We can again check that $r\times\sqrt{2}$ is a positive whole number:

$r\times\sqrt{2}=12\times(\sqrt{2}-1)\times\sqrt{2}= 12\times2 - 12\times\sqrt{2}=24-17=7$ .

So now we have $5\times\sqrt{2}=7$ .

if we do this again we will get $\sqrt{2}=\frac{3}{2}$ which is clearly not so.

So what? you may say. If we start with a falsehood , namely $70\times\sqrt{2}=99$ , and end up with a falsehood, namely $\sqrt{2}=\frac{3}{2}$ , what does this show?

Logically, it shows nothing, but it gives us the essence of a productive idea.

The productive idea is simply that:

if we ever have a positive whole number multiple of $\sqrt{2}$ equal to a positive whole number then we can find smaller positive whole numbers that do the same job.

The general case

So imagine, that it is possible to match some whole number multiple of $\sqrt{2}$ with some whole multiple of 1.

In other words, there are positive whole numbers $m \textrm{ and } n$ such that $n\times \sqrt{2}=m$ .

We will see that in this imaginary world we are lead to a contradictory state of affairs, from which we conclude that such an imaginary world does not exist.

There is a first occurrence of this phenomenon, by which we mean a smallest value of $n$ for which this happens.

Now lets look at the quantity $p=n\times (\sqrt{2}-1)=n\times\sqrt{2}-n=m-n$ .

First, $p>0$ because $\sqrt{2}>1$ . This is so because $1^2=1<2$ .

Second, $p$ is a whole number because $p=m-n$ .

Third, $p<n$ because $\sqrt{2}-1<1$ . This is so because $\sqrt{2}<2$ , since $2^2=4>2$ .

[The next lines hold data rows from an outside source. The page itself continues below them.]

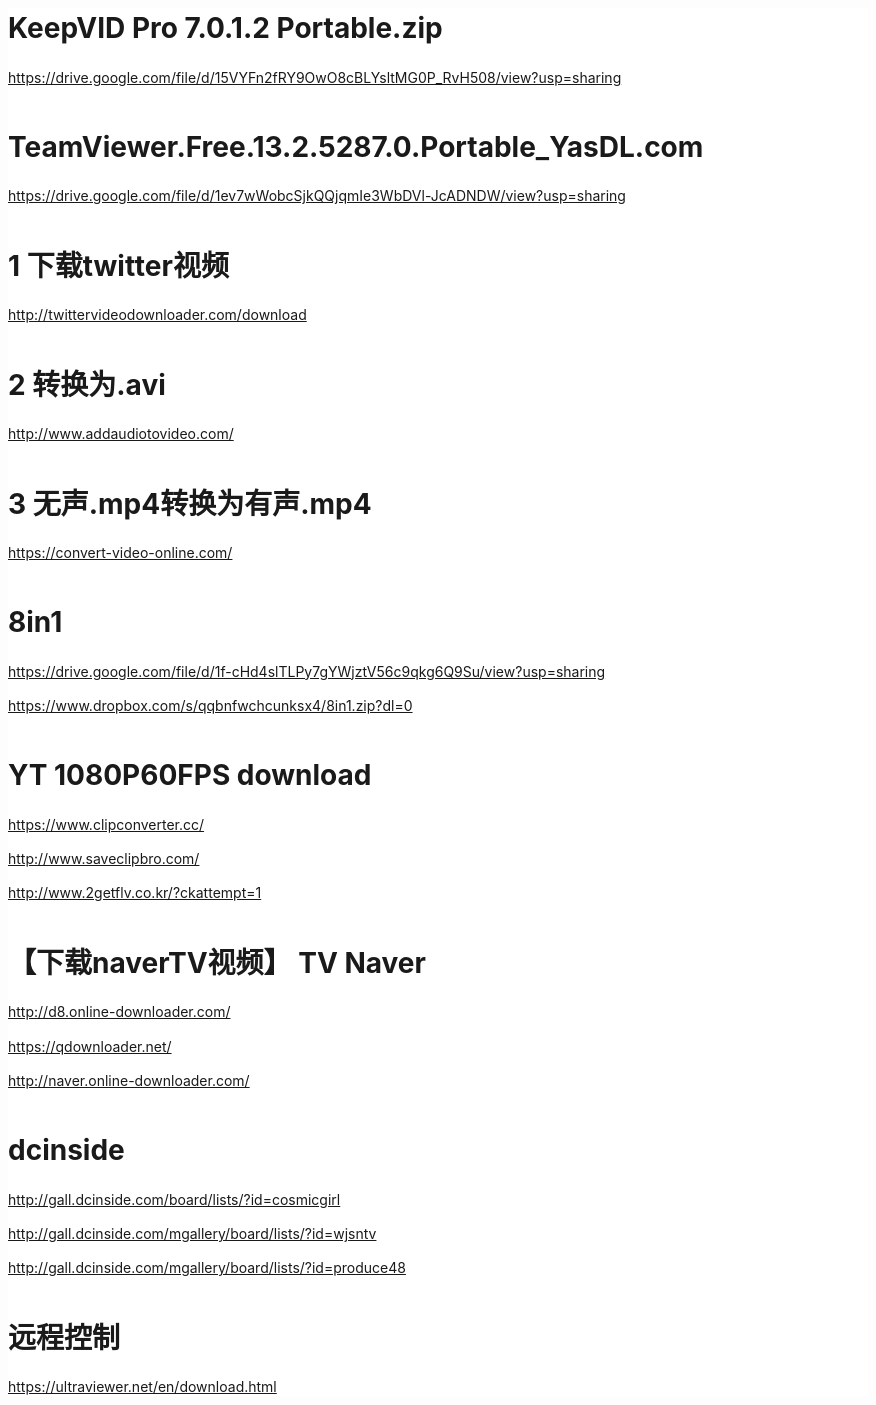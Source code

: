 # KeepVID Pro 7.0.1.2 Portable.zip
https://drive.google.com/file/d/15VYFn2fRY9OwO8cBLYsltMG0P_RvH508/view?usp=sharing

# TeamViewer.Free.13.2.5287.0.Portable_YasDL.com
https://drive.google.com/file/d/1ev7wWobcSjkQQjqmIe3WbDVl-JcADNDW/view?usp=sharing

# 1 下载twitter视频
http://twittervideodownloader.com/download

# 2 转换为.avi
http://www.addaudiotovideo.com/

# 3 无声.mp4转换为有声.mp4
https://convert-video-online.com/

# 8in1
https://drive.google.com/file/d/1f-cHd4slTLPy7gYWjztV56c9qkg6Q9Su/view?usp=sharing

https://www.dropbox.com/s/qqbnfwchcunksx4/8in1.zip?dl=0

# YT 1080P60FPS download
https://www.clipconverter.cc/

http://www.saveclipbro.com/

http://www.2getflv.co.kr/?ckattempt=1

# 【下载naverTV视频】 TV Naver
http://d8.online-downloader.com/

https://qdownloader.net/ 

http://naver.online-downloader.com/


# dcinside
http://gall.dcinside.com/board/lists/?id=cosmicgirl

http://gall.dcinside.com/mgallery/board/lists/?id=wjsntv

http://gall.dcinside.com/mgallery/board/lists/?id=produce48


# 远程控制
https://ultraviewer.net/en/download.html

Fourth, $p\times\sqrt{2}= n\times(\sqrt{2}-1)\times\sqrt{2}=$

$n\times(2-\sqrt{2})=2n-n\times\sqrt{2}=2n-m$

In other words, we have found an earlier occurrence of a whole number multiple of $\sqrt{2}$ that is a whole number multiple of 1, contrary to $n\sqrt{2}$ being the first such occurrence.

This contradictory state of affairs means our imagined word does not exist, so a whole number multiple of $\sqrt{2}$ can never be exactly equal to a whole number multiple of 1.

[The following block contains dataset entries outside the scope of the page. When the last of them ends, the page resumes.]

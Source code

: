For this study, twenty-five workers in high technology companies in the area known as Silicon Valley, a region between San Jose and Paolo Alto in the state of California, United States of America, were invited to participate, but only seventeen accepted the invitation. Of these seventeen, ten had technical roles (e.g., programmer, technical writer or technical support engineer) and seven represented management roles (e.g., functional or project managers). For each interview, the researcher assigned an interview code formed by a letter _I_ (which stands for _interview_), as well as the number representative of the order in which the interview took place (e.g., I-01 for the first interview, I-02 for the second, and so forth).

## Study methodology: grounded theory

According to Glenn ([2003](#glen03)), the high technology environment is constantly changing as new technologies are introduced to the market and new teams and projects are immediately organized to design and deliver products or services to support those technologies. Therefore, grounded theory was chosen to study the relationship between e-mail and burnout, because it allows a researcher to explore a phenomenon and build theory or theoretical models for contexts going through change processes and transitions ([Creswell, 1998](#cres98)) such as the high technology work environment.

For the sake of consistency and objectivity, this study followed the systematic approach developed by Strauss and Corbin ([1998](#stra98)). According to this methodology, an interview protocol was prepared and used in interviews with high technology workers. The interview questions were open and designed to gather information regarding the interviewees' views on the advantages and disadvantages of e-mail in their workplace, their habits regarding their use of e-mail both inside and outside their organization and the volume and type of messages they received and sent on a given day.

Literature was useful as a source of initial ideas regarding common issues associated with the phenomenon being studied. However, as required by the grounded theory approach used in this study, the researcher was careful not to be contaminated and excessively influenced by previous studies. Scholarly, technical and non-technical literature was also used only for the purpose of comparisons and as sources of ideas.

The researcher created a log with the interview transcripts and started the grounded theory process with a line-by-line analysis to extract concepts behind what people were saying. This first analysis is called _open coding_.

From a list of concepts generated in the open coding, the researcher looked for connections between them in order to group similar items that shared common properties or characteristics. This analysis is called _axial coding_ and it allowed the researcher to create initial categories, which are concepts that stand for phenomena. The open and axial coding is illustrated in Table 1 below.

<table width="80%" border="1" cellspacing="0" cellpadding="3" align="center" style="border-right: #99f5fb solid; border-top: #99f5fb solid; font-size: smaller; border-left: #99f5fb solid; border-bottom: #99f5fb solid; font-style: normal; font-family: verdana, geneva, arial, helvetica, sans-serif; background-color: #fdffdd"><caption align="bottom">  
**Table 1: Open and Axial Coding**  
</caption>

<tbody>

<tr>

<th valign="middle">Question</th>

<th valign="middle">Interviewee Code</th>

The short summary of the idea of this proof is as follows: if a positive whole number $n$ times $\sqrt{2}$ is a whole number, then the same is true for the smaller positive whole number $n\times(\sqrt{2}-1)$ .

“Standard” proof by infinite descent

The commonly presented proof of the irrationality of $\sqrt{2}$ is actually relatively complicated for students. When it is dissected as a structured proof one sees many subtle points in it such as knowing how and why a fraction can be written in its lowest terms (using Euclid’s algorithm). See here for more details.

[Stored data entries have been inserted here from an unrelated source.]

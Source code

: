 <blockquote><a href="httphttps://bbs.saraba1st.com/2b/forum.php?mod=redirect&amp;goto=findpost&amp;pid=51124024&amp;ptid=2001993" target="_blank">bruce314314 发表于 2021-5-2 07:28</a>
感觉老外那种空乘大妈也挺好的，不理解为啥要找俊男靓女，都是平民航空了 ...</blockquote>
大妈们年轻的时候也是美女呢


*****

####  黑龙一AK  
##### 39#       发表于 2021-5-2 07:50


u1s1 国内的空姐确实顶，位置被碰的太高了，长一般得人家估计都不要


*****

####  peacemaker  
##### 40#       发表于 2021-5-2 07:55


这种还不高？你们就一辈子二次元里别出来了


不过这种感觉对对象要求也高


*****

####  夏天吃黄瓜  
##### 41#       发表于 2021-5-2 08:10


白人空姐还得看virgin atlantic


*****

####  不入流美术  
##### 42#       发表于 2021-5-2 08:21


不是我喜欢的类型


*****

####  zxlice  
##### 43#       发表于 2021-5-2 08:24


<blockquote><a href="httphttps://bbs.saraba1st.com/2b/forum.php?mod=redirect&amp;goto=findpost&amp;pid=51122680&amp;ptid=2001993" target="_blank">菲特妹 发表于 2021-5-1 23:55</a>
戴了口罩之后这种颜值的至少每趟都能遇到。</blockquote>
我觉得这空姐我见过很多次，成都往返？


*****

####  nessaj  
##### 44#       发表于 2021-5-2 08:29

Irrationality of other square roots

This is a follow up to a question from max@mathforum.

The essential point that makes the argument for the irrationality of $\sqrt{2}$ work is that $0<\sqrt{2}-1<1$ .

Because of this fact, when we have a positive whole number n for which $n\times\sqrt{2}$ is also a positive whole number, then $n\times(\sqrt{2}-1)$ is a positive whole number with the same property, and is less than n.

If we were to replace the number 2 by 5, for example, we would have to consider $\sqrt{5}-2$ in order to get a number that is both positive and less than 1.